(Excerpts from a dataset)
┌────────

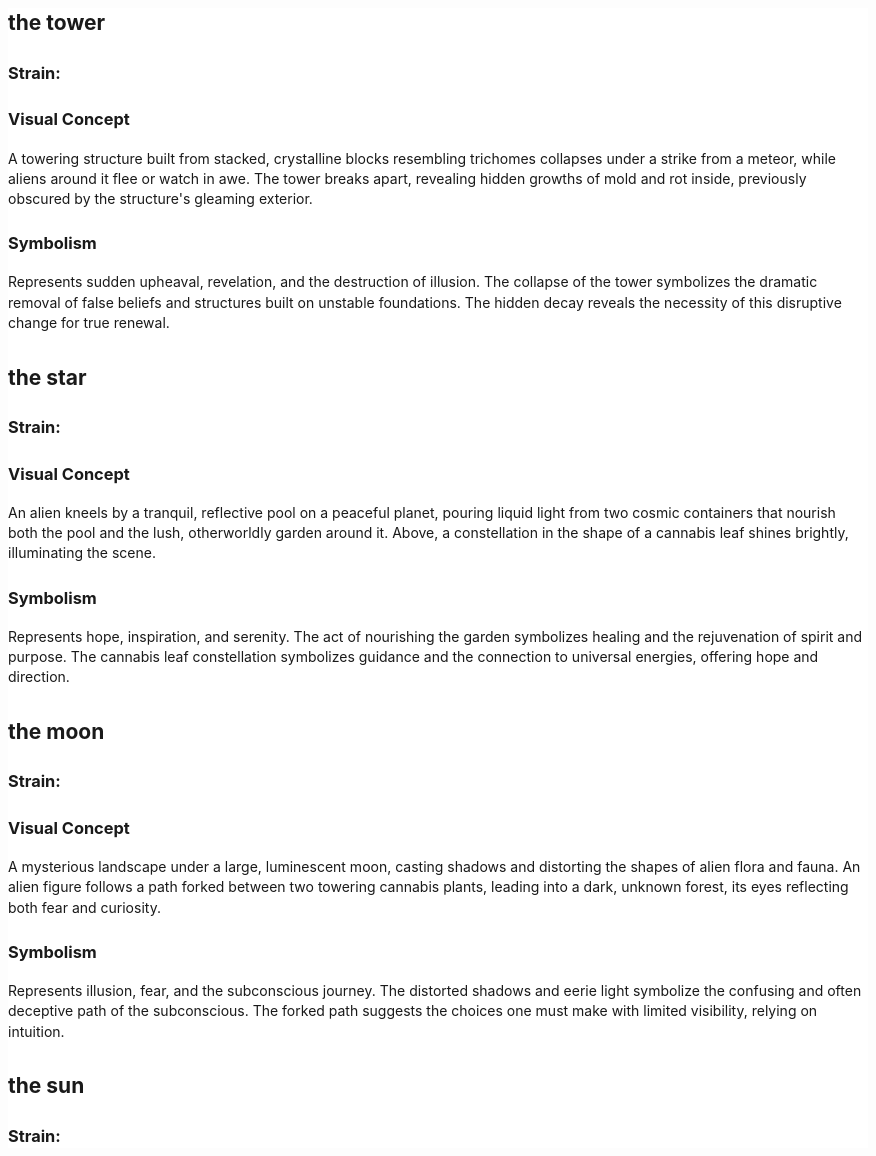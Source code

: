 ## the tower

### Strain:


### Visual Concept
A towering structure built from stacked, crystalline blocks resembling trichomes collapses under a strike from a meteor, while aliens around it flee or watch in awe. The tower breaks apart, revealing hidden growths of mold and rot inside, previously obscured by the structure's gleaming exterior.

### Symbolism
Represents sudden upheaval, revelation, and the destruction of illusion. The collapse of the tower symbolizes the dramatic removal of false beliefs and structures built on unstable foundations. The hidden decay reveals the necessity of this disruptive change for true renewal.

## the star

### Strain:


### Visual Concept
An alien kneels by a tranquil, reflective pool on a peaceful planet, pouring liquid light from two cosmic containers that nourish both the pool and the lush, otherworldly garden around it. Above, a constellation in the shape of a cannabis leaf shines brightly, illuminating the scene.

### Symbolism
Represents hope, inspiration, and serenity. The act of nourishing the garden symbolizes healing and the rejuvenation of spirit and purpose. The cannabis leaf constellation symbolizes guidance and the connection to universal energies, offering hope and direction.

## the moon

### Strain:


### Visual Concept
A mysterious landscape under a large, luminescent moon, casting shadows and distorting the shapes of alien flora and fauna. An alien figure follows a path forked between two towering cannabis plants, leading into a dark, unknown forest, its eyes reflecting both fear and curiosity.

### Symbolism
Represents illusion, fear, and the subconscious journey. The distorted shadows and eerie light symbolize the confusing and often deceptive path of the subconscious. The forked path suggests the choices one must make with limited visibility, relying on intuition.

## the sun

### Strain:
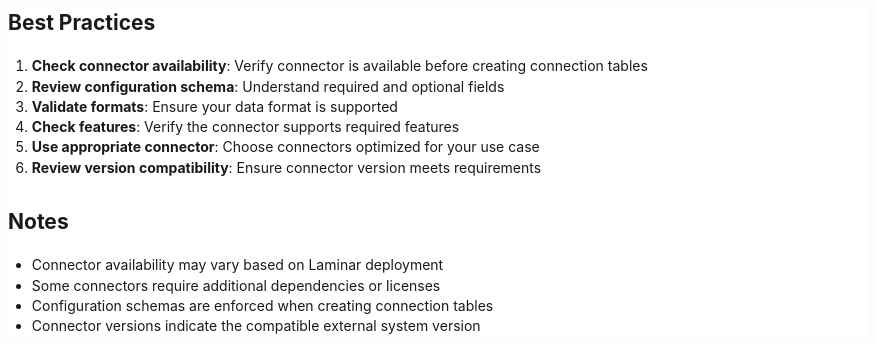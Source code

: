 ## Best Practices

1. **Check connector availability**: Verify connector is available before creating connection tables
2. **Review configuration schema**: Understand required and optional fields
3. **Validate formats**: Ensure your data format is supported
4. **Check features**: Verify the connector supports required features
5. **Use appropriate connector**: Choose connectors optimized for your use case
6. **Review version compatibility**: Ensure connector version meets requirements

## Notes

- Connector availability may vary based on Laminar deployment
- Some connectors require additional dependencies or licenses
- Configuration schemas are enforced when creating connection tables
- Connector versions indicate the compatible external system version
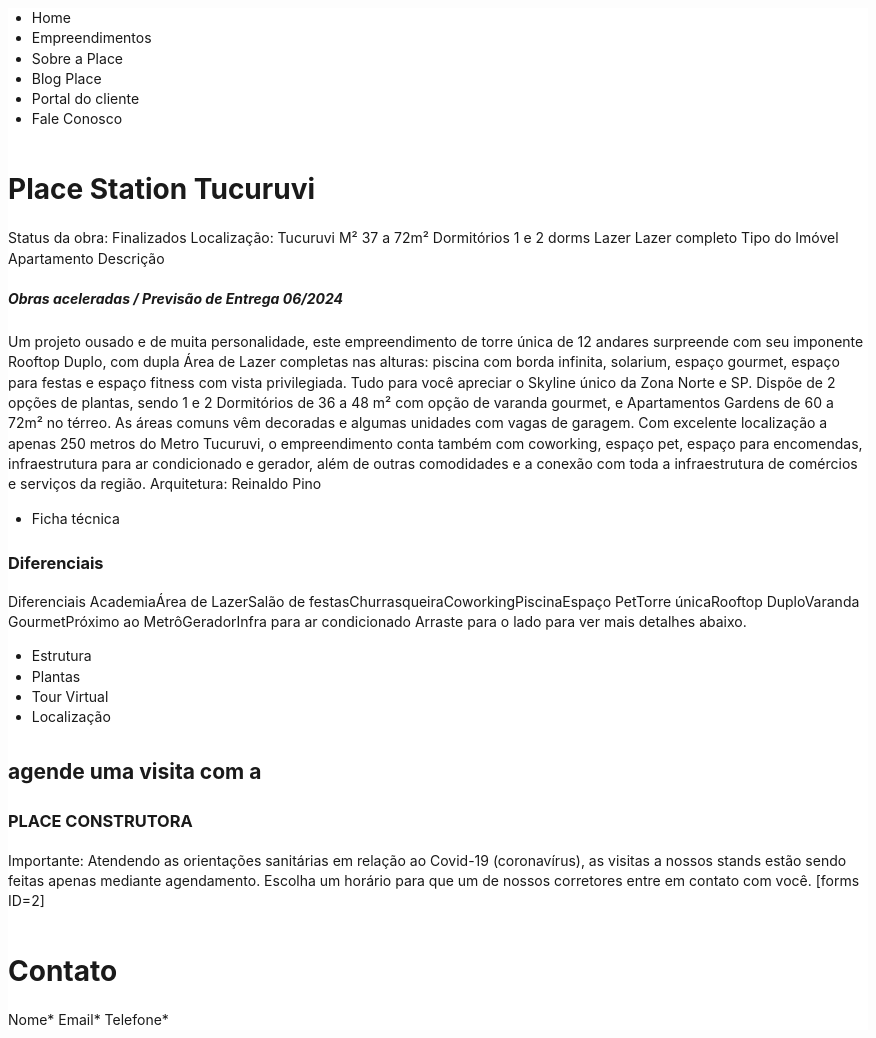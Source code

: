 
  * Home
  * Empreendimentos
  * Sobre a Place
  * Blog Place
  * Portal do cliente
  * Fale Conosco


# Place Station Tucuruvi
Status da obra:
Finalizados
Localização:
Tucuruvi
M²
37 a 72m²
Dormitórios
1 e 2 dorms
Lazer
Lazer completo
Tipo do Imóvel
Apartamento
Descrição
##### **Obras aceleradas / Previsão de Entrega 06/2024**
Um projeto ousado e de muita personalidade, este empreendimento de torre única de 12 andares surpreende com seu imponente Rooftop Duplo, com dupla Área de Lazer completas nas alturas: piscina com borda infinita, solarium, espaço gourmet, espaço para festas e espaço fitness com vista privilegiada. Tudo para você apreciar o Skyline único da Zona Norte e SP.
Dispõe de 2 opções de plantas, sendo 1 e 2 Dormitórios de 36 a 48 m² com opção de varanda gourmet, e Apartamentos Gardens de 60 a 72m² no térreo. As áreas comuns vêm decoradas e algumas unidades com vagas de garagem.
Com excelente localização a apenas 250 metros do Metro Tucuruvi, o empreendimento conta também com coworking, espaço pet, espaço para encomendas, infraestrutura para ar condicionado e gerador, além de outras comodidades e a conexão com toda a infraestrutura de comércios e serviços da região.
Arquitetura: Reinaldo Pino
+ Ficha técnica 
### Diferenciais
Diferenciais
AcademiaÁrea de LazerSalão de festasChurrasqueiraCoworkingPiscinaEspaço PetTorre únicaRooftop DuploVaranda GourmetPróximo ao MetrôGeradorInfra para ar condicionado
Arraste para o lado para ver mais detalhes abaixo.
  * Estrutura
  * Plantas
  * Tour Virtual
  * Localização






## agende uma visita com a
### PLACE CONSTRUTORA
Importante: Atendendo as orientações sanitárias em relação ao Covid-19 (coronavírus), as visitas a nossos stands estão sendo feitas apenas mediante agendamento. Escolha um horário para que um de nossos corretores entre em contato com você. 
[forms ID=2]
# **Contato**
Nome* 
Email* 
Telefone* 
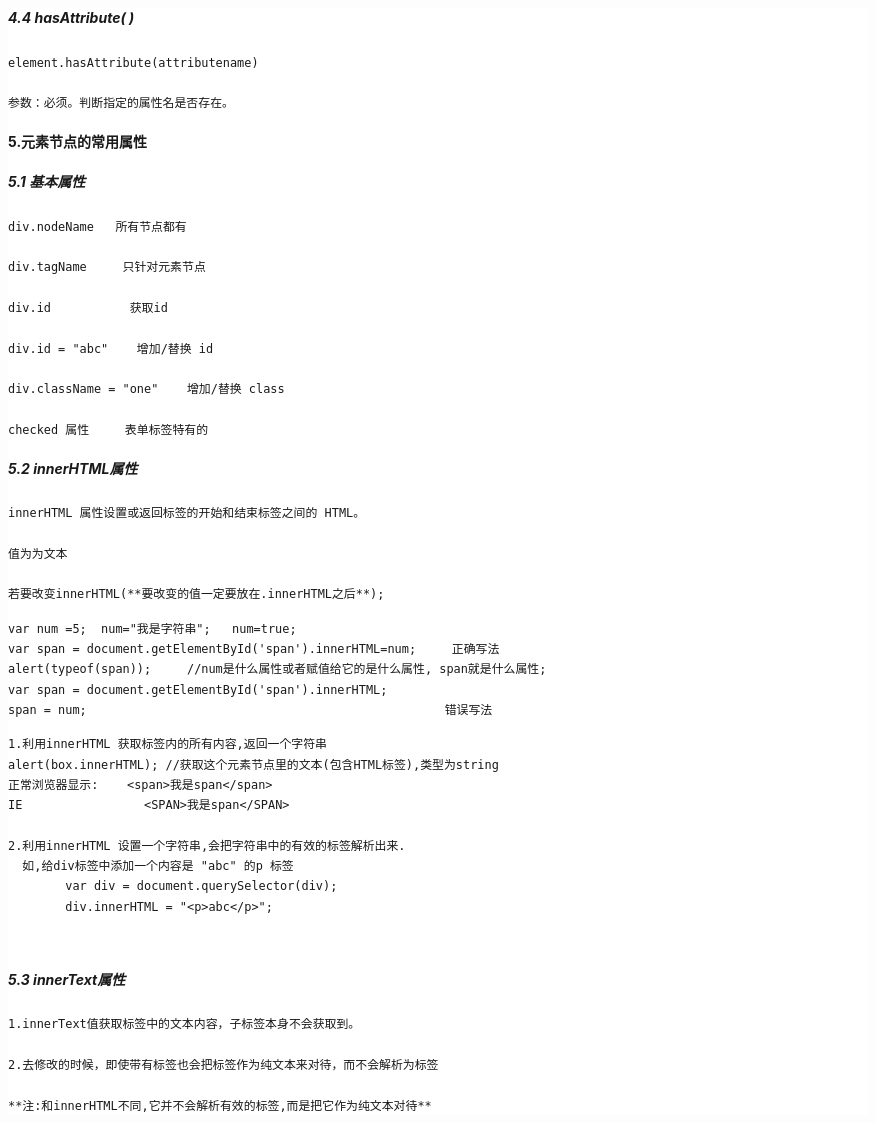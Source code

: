 ##### 4.4 hasAttribute( )

	element.hasAttribute(attributename)
	
	参数：必须。判断指定的属性名是否存在。

#### 5.元素节点的常用属性

##### 5.1 基本属性

	div.nodeName   所有节点都有
	
	div.tagName     只针对元素节点
	
	div.id           获取id
	
	div.id = "abc"    增加/替换 id
	
	div.className = "one"    增加/替换 class
	
	checked 属性     表单标签特有的

##### 5.2 innerHTML属性

	innerHTML 属性设置或返回标签的开始和结束标签之间的 HTML。
	
	值为为文本	
	
	若要改变innerHTML(**要改变的值一定要放在.innerHTML之后**); 

```
var num =5;  num="我是字符串";   num=true;
var span = document.getElementById('span').innerHTML=num;     正确写法
alert(typeof(span));     //num是什么属性或者赋值给它的是什么属性, span就是什么属性;
var span = document.getElementById('span').innerHTML;
span = num;                                                  错误写法
```

```
1.利用innerHTML 获取标签内的所有内容,返回一个字符串
alert(box.innerHTML); //获取这个元素节点里的文本(包含HTML标签),类型为string
正常浏览器显示:    <span>我是span</span>
IE                 <SPAN>我是span</SPAN>

2.利用innerHTML 设置一个字符串,会把字符串中的有效的标签解析出来.
  如,给div标签中添加一个内容是 "abc" 的p 标签
        var div = document.querySelector(div);
        div.innerHTML = "<p>abc</p>";
```

​	

##### 5.3 innerText属性

	1.innerText值获取标签中的文本内容，子标签本身不会获取到。
	
	2.去修改的时候，即使带有标签也会把标签作为纯文本来对待，而不会解析为标签
	
	**注:和innerHTML不同,它并不会解析有效的标签,而是把它作为纯文本对待**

└────────

**Prompt:**
Whatever the records hold apart from pictures should be repeated exactly.

**Answer to this task:**
Source code

: ## the tower

### Strain:


### Visual Concept
A towering structure built from stacked, crystalline blocks resembling trichomes collapses under a strike from a meteor, while aliens around it flee or watch in awe. The tower breaks apart, revealing hidden growths of mold and rot inside, previously obscured by the structure's gleaming exterior.

### Symbolism
Represents sudden upheaval, revelation, and the destruction of illusion. The collapse of the tower symbolizes the dramatic removal of false beliefs and structures built on unstable foundations. The hidden decay reveals the necessity of this disruptive change for true renewal.

## the star

### Strain:


### Visual Concept
An alien kneels by a tranquil, reflective pool on a peaceful planet, pouring liquid light from two cosmic containers that nourish both the pool and the lush, otherworldly garden around it. Above, a constellation in the shape of a cannabis leaf shines brightly, illuminating the scene.

### Symbolism
Represents hope, inspiration, and serenity. The act of nourishing the garden symbolizes healing and the rejuvenation of spirit and purpose. The cannabis leaf constellation symbolizes guidance and the connection to universal energies, offering hope and direction.

## the moon

### Strain:


### Visual Concept
A mysterious landscape under a large, luminescent moon, casting shadows and distorting the shapes of alien flora and fauna. An alien figure follows a path forked between two towering cannabis plants, leading into a dark, unknown forest, its eyes reflecting both fear and curiosity.

### Symbolism
Represents illusion, fear, and the subconscious journey. The distorted shadows and eerie light symbolize the confusing and often deceptive path of the subconscious. The forked path suggests the choices one must make with limited visibility, relying on intuition.

## the sun

### Strain:
Source code

: ## Best Practices

1. **Check connector availability**: Verify connector is available before creating connection tables
2. **Review configuration schema**: Understand required and optional fields
3. **Validate formats**: Ensure your data format is supported
4. **Check features**: Verify the connector supports required features
5. **Use appropriate connector**: Choose connectors optimized for your use case
6. **Review version compatibility**: Ensure connector version meets requirements

## Notes

- Connector availability may vary based on Laminar deployment
- Some connectors require additional dependencies or licenses
- Configuration schemas are enforced when creating connection tables
- Connector versions indicate the compatible external system version
Source code

: 
  * Home
  * Empreendimentos
  * Sobre a Place
  * Blog Place
  * Portal do cliente
  * Fale Conosco


# Place Station Tucuruvi
Status da obra:
Finalizados
Localização:
Tucuruvi
M²
37 a 72m²
Dormitórios
1 e 2 dorms
Lazer
Lazer completo
Tipo do Imóvel
Apartamento
Descrição
##### **Obras aceleradas / Previsão de Entrega 06/2024**
Um projeto ousado e de muita personalidade, este empreendimento de torre única de 12 andares surpreende com seu imponente Rooftop Duplo, com dupla Área de Lazer completas nas alturas: piscina com borda infinita, solarium, espaço gourmet, espaço para festas e espaço fitness com vista privilegiada. Tudo para você apreciar o Skyline único da Zona Norte e SP.
Dispõe de 2 opções de plantas, sendo 1 e 2 Dormitórios de 36 a 48 m² com opção de varanda gourmet, e Apartamentos Gardens de 60 a 72m² no térreo. As áreas comuns vêm decoradas e algumas unidades com vagas de garagem.
Com excelente localização a apenas 250 metros do Metro Tucuruvi, o empreendimento conta também com coworking, espaço pet, espaço para encomendas, infraestrutura para ar condicionado e gerador, além de outras comodidades e a conexão com toda a infraestrutura de comércios e serviços da região.
Arquitetura: Reinaldo Pino
+ Ficha técnica 
### Diferenciais
Diferenciais
AcademiaÁrea de LazerSalão de festasChurrasqueiraCoworkingPiscinaEspaço PetTorre únicaRooftop DuploVaranda GourmetPróximo ao MetrôGeradorInfra para ar condicionado
Arraste para o lado para ver mais detalhes abaixo.
  * Estrutura
  * Plantas
  * Tour Virtual
  * Localização






## agende uma visita com a
### PLACE CONSTRUTORA
Importante: Atendendo as orientações sanitárias em relação ao Covid-19 (coronavírus), as visitas a nossos stands estão sendo feitas apenas mediante agendamento. Escolha um horário para que um de nossos corretores entre em contato com você. 
[forms ID=2]
# **Contato**
Nome* 
Email* 
Telefone* 
Source code

: ##### 4.4 hasAttribute( )

	element.hasAttribute(attributename)
	
	参数：必须。判断指定的属性名是否存在。

#### 5.元素节点的常用属性

##### 5.1 基本属性

	div.nodeName   所有节点都有
	
	div.tagName     只针对元素节点
	
	div.id           获取id
	
	div.id = "abc"    增加/替换 id
	
	div.className = "one"    增加/替换 class
	
	checked 属性     表单标签特有的

##### 5.2 innerHTML属性

	innerHTML 属性设置或返回标签的开始和结束标签之间的 HTML。
	
	值为为文本	
	
	若要改变innerHTML(**要改变的值一定要放在.innerHTML之后**); 

```
var num =5;  num="我是字符串";   num=true;
var span = document.getElementById('span').innerHTML=num;     正确写法
alert(typeof(span));     //num是什么属性或者赋值给它的是什么属性, span就是什么属性;
var span = document.getElementById('span').innerHTML;
span = num;                                                  错误写法
```

```
1.利用innerHTML 获取标签内的所有内容,返回一个字符串
alert(box.innerHTML); //获取这个元素节点里的文本(包含HTML标签),类型为string
正常浏览器显示:    <span>我是span</span>
IE                 <SPAN>我是span</SPAN>

2.利用innerHTML 设置一个字符串,会把字符串中的有效的标签解析出来.
  如,给div标签中添加一个内容是 "abc" 的p 标签
        var div = document.querySelector(div);
        div.innerHTML = "<p>abc</p>";
```

​	

##### 5.3 innerText属性

	1.innerText值获取标签中的文本内容，子标签本身不会获取到。
	
	2.去修改的时候，即使带有标签也会把标签作为纯文本来对待，而不会解析为标签
	
	**注:和innerHTML不同,它并不会解析有效的标签,而是把它作为纯文本对待**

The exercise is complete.